As expected, most of the PL teams have been about as welcoming and helpful as they usually are with special shout-outs to the Fighters, who have bent over backwards in these difficult days. It seems that if your league is bent on being innovative, as most PL teams have been, there is less room for an authoritarian disposition in your organizational culture.
Baseball’s cultural divide
Something I’ve long struggled with is the intelligent former ballplayers who have leaped onto the authoritarian-side–or “traditional-side” if your sensitivities demand a euphemism–of America’s current culture wars. These people are, for the most part white, although not exclusively so.
The response to publicity surrounding police brutality and Black Lives Matter, has been met with ridicule by many white former players I know who at the same time have the highest respect for black former teammates as individuals of character. These people are not demonstrably racists, but something is going on that is tough to figure out.
For a long time, I’ve attributed this to people not understanding the scope and impact of white privilege. Until a few years ago, I understood aspects of white privilege without being able to give it a name or explain it well. I figured ballplayers who also grew up in homogeneous mostly white communities might be in the same boat I was.
If one grows up in a homogeneous environment, one sees that those who succeed often have ambition, talent or money, while those who fail often don’t. It is unfair but easy to label our peers’ failures as their individual failings, and also to see failure anywhere as the failure of those individuals.
This sense must be particularly acute for athletes, who are taught early on not to whine about failure but to perform better. Such people might attribute the lack of success of those from other socio-economic groups in the same way they view those from their community who failed.
But I now think that while that an inability to recognize white privilege might be a small influence, a bigger one might simply be baseball itself, a sport that nurtures and promotes authoritarianism, and that some people are just wired to think that way.
It could be genetic
In a 2014 New York Times opinion piece, Thomas B. Edsall surveyed research of a genetic component in one’s disposition toward authoritarianism. He cites the work of Steven Ludeke, Wendy Johnson, and Thomas J. Bouchard Jr. They concluded that “authoritarianism, religiousness and conservatism,” which they call the “traditional moral values triad,” are “substantially influenced by genetic factors.”

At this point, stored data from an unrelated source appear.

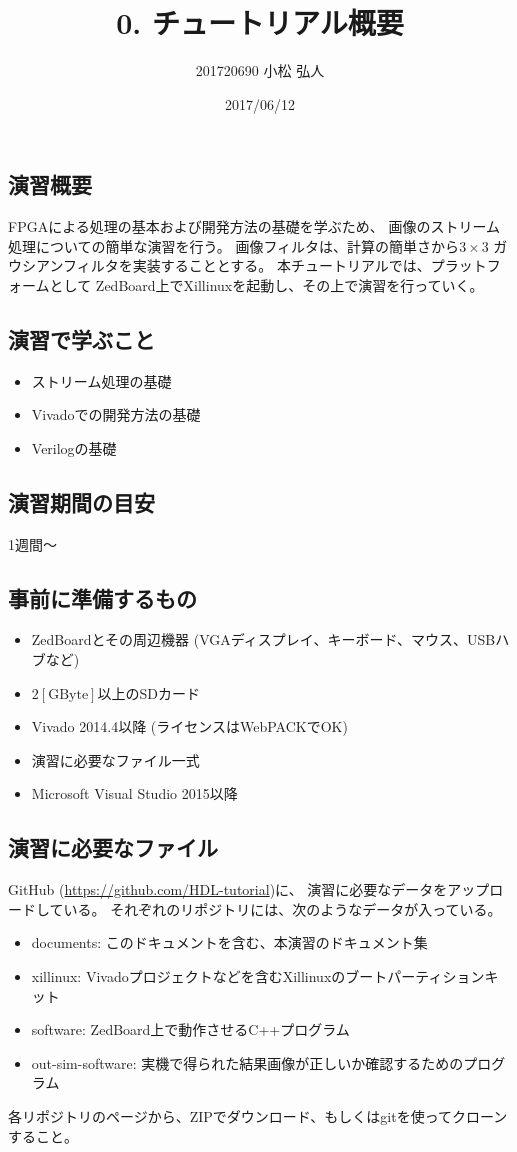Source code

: \documentclass[11pt]{jsarticle}
\title{0. チュートリアル概要}
\author{201720690 小松 弘人}
\date{2017/06/12}
\begin{document}
\maketitle
\subsection*{演習概要}
FPGAによる処理の基本および開発方法の基礎を学ぶため、
画像のストリーム処理についての簡単な演習を行う。
画像フィルタは、計算の簡単さから$3\!\times\!3$
ガウシアンフィルタを実装することとする。
本チュートリアルでは、プラットフォームとして
ZedBoard上でXillinuxを起動し、その上で演習を行っていく。

\subsection*{演習で学ぶこと}
\begin{itemize}
	\item
		ストリーム処理の基礎
	\item
		Vivadoでの開発方法の基礎
	\item
		Verilogの基礎
\end{itemize}

\subsection*{演習期間の目安}
1週間～

\subsection*{事前に準備するもの}
\begin{itemize}
	\item
		ZedBoardとその周辺機器 (VGAディスプレイ、キーボード、マウス、USBハブなど)
	\item
		$2\mathrm{[GByte]}$以上のSDカード
	\item
		Vivado 2014.4以降 (ライセンスはWebPACKでOK)
	\item
		演習に必要なファイル一式
	\item
		Microsoft Visual Studio 2015以降
\end{itemize}

\subsection*{演習に必要なファイル}
GitHub (\url{https://github.com/HDL-tutorial})に、
演習に必要なデータをアップロードしている。
それぞれのリポジトリには、次のようなデータが入っている。

\begin{itemize}
	\item
		documents: このドキュメントを含む、本演習のドキュメント集
	\item
		xillinux: Vivadoプロジェクトなどを含むXillinuxのブートパーティションキット
	\item
		software: ZedBoard上で動作させるC++プログラム
	\item
		out-sim-software: 実機で得られた結果画像が正しいか確認するためのプログラム
\end{itemize}

各リポジトリのページから、ZIPでダウンロード、もしくはgitを使ってクローンすること。
\end{document}
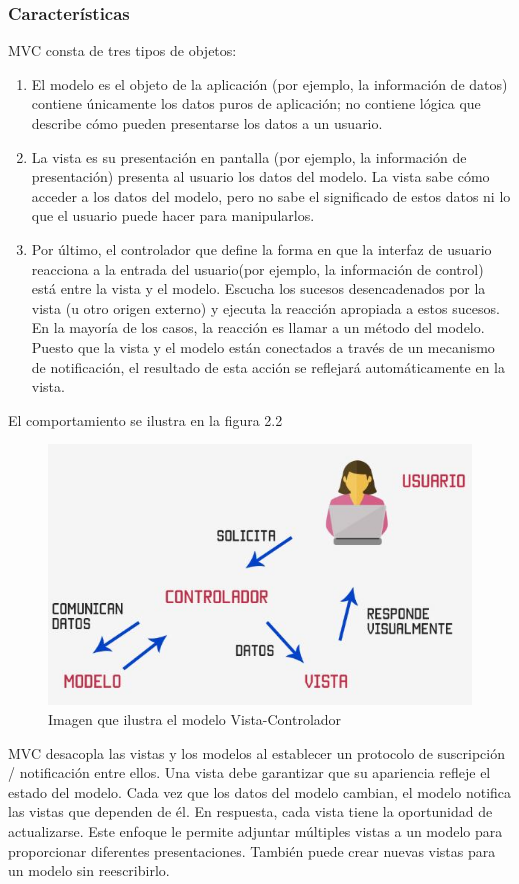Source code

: \subsubsection{Características}
MVC consta de tres tipos de objetos:
\begin{enumerate}
\item El modelo es el objeto de la aplicación (por ejemplo, la información de datos) contiene únicamente los datos puros de aplicación; no contiene lógica que describe cómo pueden presentarse los datos a un usuario.
\item La vista es su presentación en pantalla  (por ejemplo, la información de presentación) presenta al usuario los datos del modelo. La vista sabe cómo acceder a los datos del modelo, pero no sabe el significado de estos datos ni lo que el usuario puede hacer para manipularlos.
\item Por último, el controlador que  define la forma en que la interfaz de usuario reacciona a la entrada del usuario(por ejemplo, la información de control) está entre la vista y el modelo. Escucha los sucesos desencadenados por la vista (u otro origen externo) y ejecuta la reacción apropiada a estos sucesos. En la mayoría de los casos, la reacción es llamar a un método del modelo. Puesto que la vista y el modelo están conectados a través de un mecanismo de notificación, el resultado de esta acción se reflejará automáticamente en la vista.
\end{enumerate}

El comportamiento se ilustra en la figura 2.2\\
\begin{figure}[H]
	\begin{center}
		\includegraphics[width=.65\textwidth]{images/marcoteorico/mvc}
		\caption{Imagen que ilustra el modelo Vista-Controlador}
		\label{fig:mvc}
	\end{center}
\end{figure}

MVC desacopla las vistas y los modelos al establecer un protocolo de suscripción / notificación entre ellos. Una vista debe garantizar que su apariencia refleje el estado del modelo. Cada vez que los datos del modelo cambian, el modelo notifica las vistas que dependen de él. En respuesta, cada vista tiene la oportunidad de actualizarse. Este enfoque le permite adjuntar múltiples vistas a un modelo para proporcionar diferentes presentaciones. También puede crear nuevas vistas para un modelo sin reescribirlo.\\

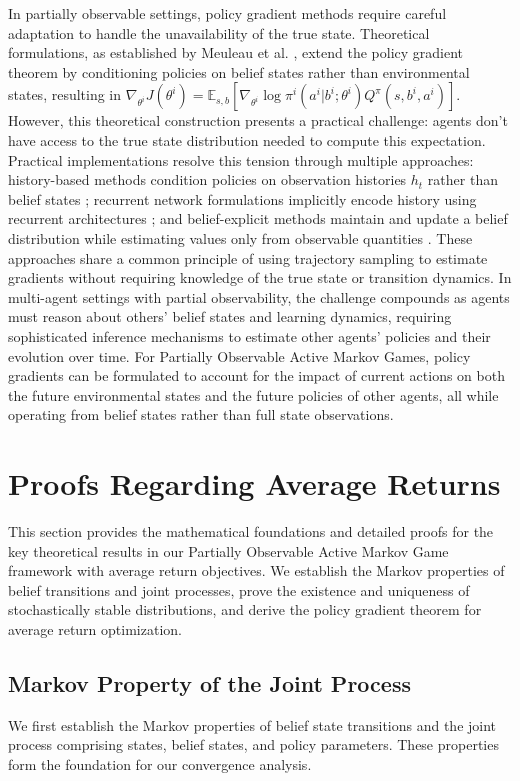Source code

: \documentclass[a4paper,12pt]{report}
\begin{document}
In partially observable settings, policy gradient methods require careful adaptation to handle the unavailability of the true state. Theoretical formulations, as established by Meuleau et al. \cite{meuleau1999pomdp}, extend the policy gradient theorem by conditioning policies on belief states rather than environmental states, resulting in $\nabla_{\theta^i} J(\theta^i) = \mathbb{E}_{s,b} \left[ \nabla_{\theta^i} \log \pi^i(a^i|b^i; \theta^i) Q^{\pi}(s,b^i,a^i) \right]$. However, this theoretical construction presents a practical challenge: agents don't have access to the true state distribution needed to compute this expectation. Practical implementations resolve this tension through multiple approaches: history-based methods condition policies on observation histories $h_t$ rather than belief states \cite{aberdeen2002pg}; recurrent network formulations implicitly encode history using recurrent architectures \cite{hausknecht2015drqn}; and belief-explicit methods maintain and update a belief distribution while estimating values only from observable quantities \cite{peng2022belief}. These approaches share a common principle of using trajectory sampling to estimate gradients without requiring knowledge of the true state or transition dynamics. In multi-agent settings with partial observability, the challenge compounds as agents must reason about others' belief states and learning dynamics, requiring sophisticated inference mechanisms to estimate other agents' policies and their evolution over time. For Partially Observable Active Markov Games, policy gradients can be formulated to account for the impact of current actions on both the future environmental states and the future policies of other agents, all while operating from belief states rather than full state observations.

\chapter{Proofs Regarding Average Returns}

This section provides the mathematical foundations and detailed proofs for the
key theoretical results in our Partially Observable Active Markov Game framework
with average return objectives. We establish the Markov properties of belief transitions
and joint processes, prove the existence and uniqueness of stochastically stable
distributions, and derive the policy gradient theorem for average return optimization.

\section{Markov Property of the Joint Process}
\label{appendix:stochasticallystable}We first establish the Markov properties of
belief state transitions and the joint process comprising states, belief states,
and policy parameters. These properties form the foundation for our convergence analysis.
\end{document}
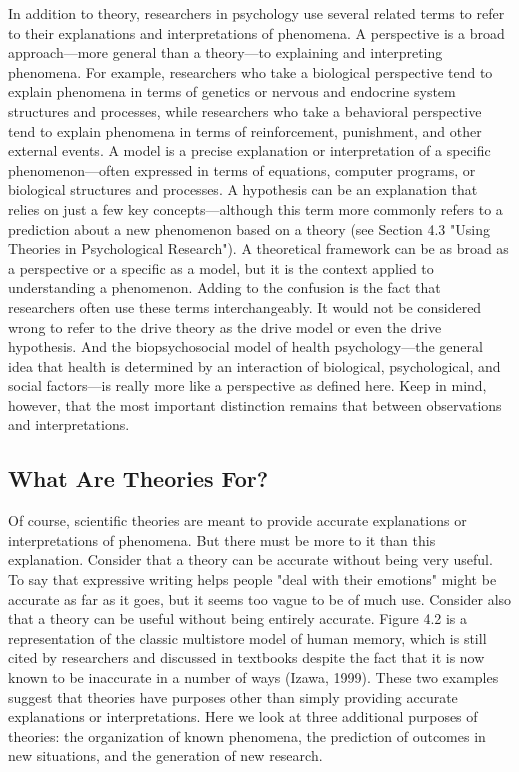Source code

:  In addition to theory, researchers in psychology use several related terms to refer to their explanations and interpretations of phenomena. A perspective is a broad approach---more general than a theory---to explaining and interpreting phenomena. For example, researchers who take a biological perspective tend to explain phenomena in terms of genetics or nervous and endocrine system structures and processes, while researchers who take a behavioral perspective tend to explain phenomena in terms of reinforcement, punishment, and other external events. A model is a precise explanation or interpretation of a specific phenomenon---often expressed in terms of equations, computer programs, or biological structures and processes. A hypothesis can be an explanation that relies on just a few key concepts---although this term more commonly refers to a prediction about a new phenomenon based on a theory (see Section 4.3 "Using Theories in Psychological Research"). A theoretical framework can be as broad as a perspective or a specific as a model, but it is the context applied to understanding a phenomenon. Adding to the confusion is the fact that researchers often use these terms interchangeably. It would not be considered wrong to refer to the drive theory as the drive model or even the drive hypothesis. And the biopsychosocial model of health psychology---the general idea that health is determined by an interaction of biological, psychological, and social factors---is really more like a perspective as defined here. Keep in mind, however, that the most important distinction remains that between observations and interpretations.
 
 \subsection{What Are Theories For?}
 
 
Of course, scientific theories are meant to provide accurate explanations or interpretations of phenomena. But there must be more to it than this explanation. Consider that a theory can be accurate without being very useful. To say that expressive writing helps people "deal with their emotions" might be accurate as far as it goes, but it seems too vague to be of much use. Consider also that a theory can be useful without being entirely accurate. Figure 4.2 is a representation of the classic multistore model of human memory, which is still cited by researchers and discussed in textbooks despite the fact that it is now known to be inaccurate in a number of ways (Izawa, 1999). These two examples suggest that theories have purposes other than simply providing accurate explanations or interpretations. Here we look at three additional purposes of theories: the organization of known phenomena, the prediction of outcomes in new situations, and the generation of new research.
 
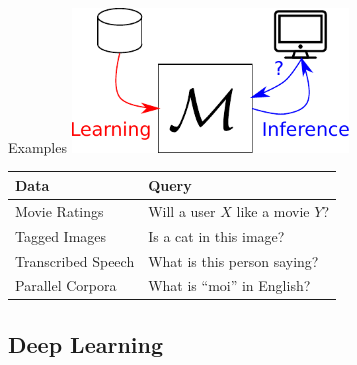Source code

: \documentclass{beamer}
\begin{document}
\begin{frame}{Examples}
    \centering
    \includegraphics[width=0.55\textwidth]{machinelearning.pdf}

    \vspace{3mm}
    \begin{center}
    { \small
    \begin{tabular}{l | l}
        Data & Query \\
        \hline
        \hline
        Movie Ratings & 
        Will a user $X$ like a movie $Y$? \\
        Tagged Images &
        Is a cat in this image?  \\
        Transcribed Speech &
        What is this person saying?  \\
        Parallel Corpora &
        What is ``moi'' in English?  
    \end{tabular}
    }
\end{center}
\end{frame}

\subsection{Deep Learning}
\end{document}
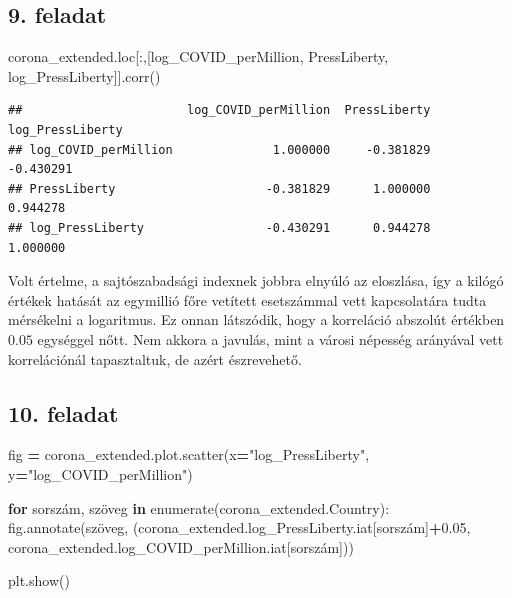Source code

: \documentclass[
]{book}
\newenvironment{Shaded}{\begin{snugshade}}{\end{snugshade}}
\newcommand{\BuiltInTok}[1]{#1}
\newcommand{\ControlFlowTok}[1]{\textcolor[rgb]{0.13,0.29,0.53}{\textbf{#1}}}
\newcommand{\FloatTok}[1]{\textcolor[rgb]{0.00,0.00,0.81}{#1}}
\newcommand{\KeywordTok}[1]{\textcolor[rgb]{0.13,0.29,0.53}{\textbf{#1}}}
\newcommand{\NormalTok}[1]{#1}
\newcommand{\OperatorTok}[1]{\textcolor[rgb]{0.81,0.36,0.00}{\textbf{#1}}}
\newcommand{\StringTok}[1]{\textcolor[rgb]{0.31,0.60,0.02}{#1}}
\begin{document}
\subsection*{9. feladat}\label{feladat-8}

\begin{Shaded}
\begin{Highlighting}[]
\NormalTok{corona\_extended.loc[:,[}\StringTok{\textquotesingle{}log\_COVID\_perMillion\textquotesingle{}}\NormalTok{, }\StringTok{\textquotesingle{}PressLiberty\textquotesingle{}}\NormalTok{, }\StringTok{\textquotesingle{}log\_PressLiberty\textquotesingle{}}\NormalTok{]].corr()}
\end{Highlighting}
\end{Shaded}

\begin{verbatim}
##                       log_COVID_perMillion  PressLiberty  log_PressLiberty
## log_COVID_perMillion              1.000000     -0.381829         -0.430291
## PressLiberty                     -0.381829      1.000000          0.944278
## log_PressLiberty                 -0.430291      0.944278          1.000000
\end{verbatim}

Volt értelme, a sajtószabadsági indexnek jobbra elnyúló az eloszlása, így a kilógó értékek hatását az egymillió főre vetített esetszámmal vett kapcsolatára tudta mérsékelni a logaritmus. Ez onnan látszódik, hogy a korreláció abszolút értékben \(0.05\) egységgel nőtt. Nem akkora a javulás, mint a városi népesség arányával vett korrelációnál tapasztaltuk, de azért észrevehető.

\subsection*{10. feladat}\label{feladat-9}

\begin{Shaded}
\begin{Highlighting}[]
\NormalTok{fig }\OperatorTok{=}\NormalTok{ corona\_extended.plot.scatter(x}\OperatorTok{=}\StringTok{"log\_PressLiberty"}\NormalTok{, y}\OperatorTok{=}\StringTok{"log\_COVID\_perMillion"}\NormalTok{)}

\ControlFlowTok{for}\NormalTok{ sorszám, szöveg }\KeywordTok{in} \BuiltInTok{enumerate}\NormalTok{(corona\_extended.Country):}
\NormalTok{   fig.annotate(szöveg, (corona\_extended.log\_PressLiberty.iat[sorszám]}\OperatorTok{+}\FloatTok{0.05}\NormalTok{, corona\_extended.log\_COVID\_perMillion.iat[sorszám]))}

\NormalTok{plt.show()}
\end{Highlighting}
\end{Shaded}
\end{document}
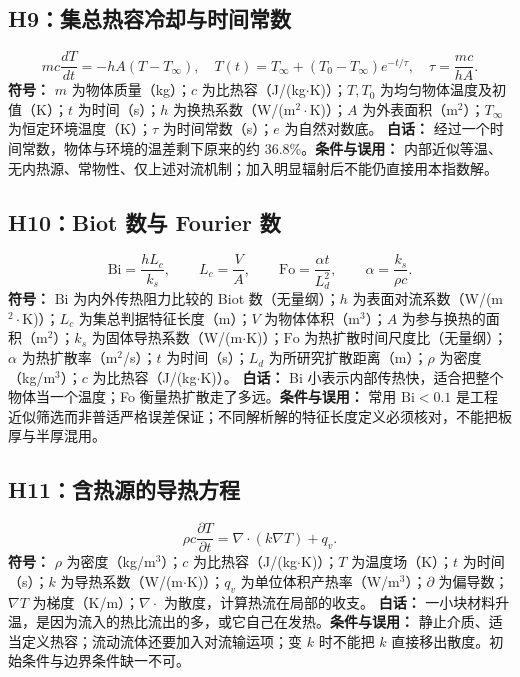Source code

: \documentclass[UTF8,zihao=-4,openany,oneside,fontset=windows]{ctexbook}
\begin{document}
\subsection{H9：集总热容冷却与时间常数}
\begin{equation}
mc\frac{dT}{dt}=-hA(T-T_\infty),\quad T(t)=T_\infty+(T_0-T_\infty)e^{-t/\tau},\quad \tau=\frac{mc}{hA}.
\end{equation}
\textbf{符号：} $m$ 为物体质量（kg）；$c$ 为比热容（J/(kg$\cdot$K)）；$T,T_0$ 为均匀物体温度及初值（K）；$t$ 为时间（s）；$h$ 为换热系数（W/(m$^2\cdot$K)）；$A$ 为外表面积（m$^2$）；$T_\infty$ 为恒定环境温度（K）；$\tau$ 为时间常数（s）；$e$ 为自然对数底。
\textbf{白话：} 经过一个时间常数，物体与环境的温差剩下原来的约 36.8\%。\textbf{条件与误用：} 内部近似等温、无内热源、常物性、仅上述对流机制；加入明显辐射后不能仍直接用本指数解。

\subsection{H10：Biot 数与 Fourier 数}
\begin{equation}
\mathrm{Bi}=\frac{hL_c}{k_s},\qquad L_c=\frac VA,\qquad \mathrm{Fo}=\frac{\alpha t}{L_d^2},\qquad \alpha=\frac{k_s}{\rho c}.
\end{equation}
\textbf{符号：} $\mathrm{Bi}$ 为内外传热阻力比较的 Biot 数（无量纲）；$h$ 为表面对流系数（W/(m$^2\cdot$K)）；$L_c$ 为集总判据特征长度（m）；$V$ 为物体体积（m$^3$）；$A$ 为参与换热的面积（m$^2$）；$k_s$ 为固体导热系数（W/(m$\cdot$K)）；$\mathrm{Fo}$ 为热扩散时间尺度比（无量纲）；$\alpha$ 为热扩散率（m$^2$/s）；$t$ 为时间（s）；$L_d$ 为所研究扩散距离（m）；$\rho$ 为密度（kg/m$^3$）；$c$ 为比热容（J/(kg$\cdot$K)）。
\textbf{白话：} Bi 小表示内部传热快，适合把整个物体当一个温度；Fo 衡量热扩散走了多远。\textbf{条件与误用：} 常用 $\mathrm{Bi}<0.1$ 是工程近似筛选而非普适严格误差保证；不同解析解的特征长度定义必须核对，不能把板厚与半厚混用。

\subsection{H11：含热源的导热方程}
\begin{equation}
\rho c\frac{\partial T}{\partial t}=\nabla\cdot(k\nabla T)+q_v.
\end{equation}
\textbf{符号：} $\rho$ 为密度（kg/m$^3$）；$c$ 为比热容（J/(kg$\cdot$K)）；$T$ 为温度场（K）；$t$ 为时间（s）；$k$ 为导热系数（W/(m$\cdot$K)）；$q_v$ 为单位体积产热率（W/m$^3$）；$\partial$ 为偏导数；$\nabla T$ 为梯度（K/m）；$\nabla\cdot$ 为散度，计算热流在局部的收支。
\textbf{白话：} 一小块材料升温，是因为流入的热比流出的多，或它自己在发热。\textbf{条件与误用：} 静止介质、适当定义热容；流动流体还要加入对流输运项；变 $k$ 时不能把 $k$ 直接移出散度。初始条件与边界条件缺一不可。
\end{document}
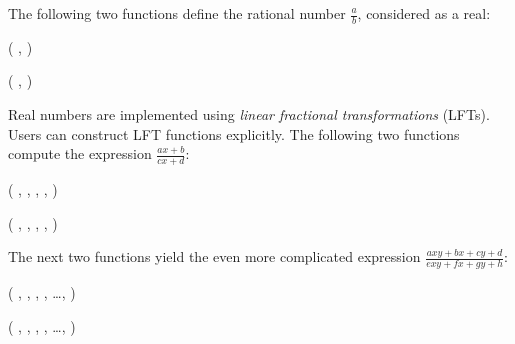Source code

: \documentclass[a4paper,12pt]{article}
\newenvironment{funlist}{\begin{list}%
   {}%
   {\topsep=0pt%
        \leftmargin=0cm%
        \rightmargin=0cm%
        \listparindent=0cm%
        \parskip=10pt%
        \partopsep=0pt%
        \itemsep=0pt%
        \parsep=0pt}}%
   {\end{list}}
\begin{document}
The following two functions define the rational number $\frac{a}{b}$,
considered as a real:
\begin{funlist}
\item {} (%
   ,
   )
\item {} (%
   ,
   )
\end{funlist}

Real numbers are implemented using \emph{linear fractional
transformations} (LFTs). Users can construct
LFT functions explicitly.
The following two functions compute the expression
$\frac{ax+b}{cx+d}$:
\begin{funlist}
\item {} (%
   ,
   ,
   ,
   ,
   )
\item {} (%
   ,
   ,
   ,
   ,
   )
\end{funlist}

\noindent The next two functions yield the even more complicated expression
$\frac{axy + bx + cy + d}{exy + fx + gy + h}$:
\begin{funlist}
\item {} (%
   ,
   ,
   ,
   , 
\ldots,
   )
\item {} (%
   ,
   ,
   ,
   , 
\ldots,
   )
\end{funlist}
\end{document}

Baseball is played by a code, although a code that differs from culture to culture, with each culture referring to its code as the unwritten rules that prescribe the “right way” to play. In Japan, players can land on home plate with a handspring after hitting a home run and no one worries about a fastball behind their ear, but they will be ostracized if they suggest that current doctrine is nonsense.
Promotion in pro baseball is a long arduous process of enculturation, limiting the number of cultural outliers who make it to the elite levels. At every step, on-field success is rewarded with promotion but deviance from the unwritten rules is punished.
It’s easy to see how, given two players of equal promise and quality, the one who better represents baseball conservative values will likely be promoted ahead of a free spirit.
It’s not that baseball is inherently authoritarian, but it is a culture that more easily rewards those who are inclined to follow the rules and insist others do as well and preserve a kind of idealistic status quo.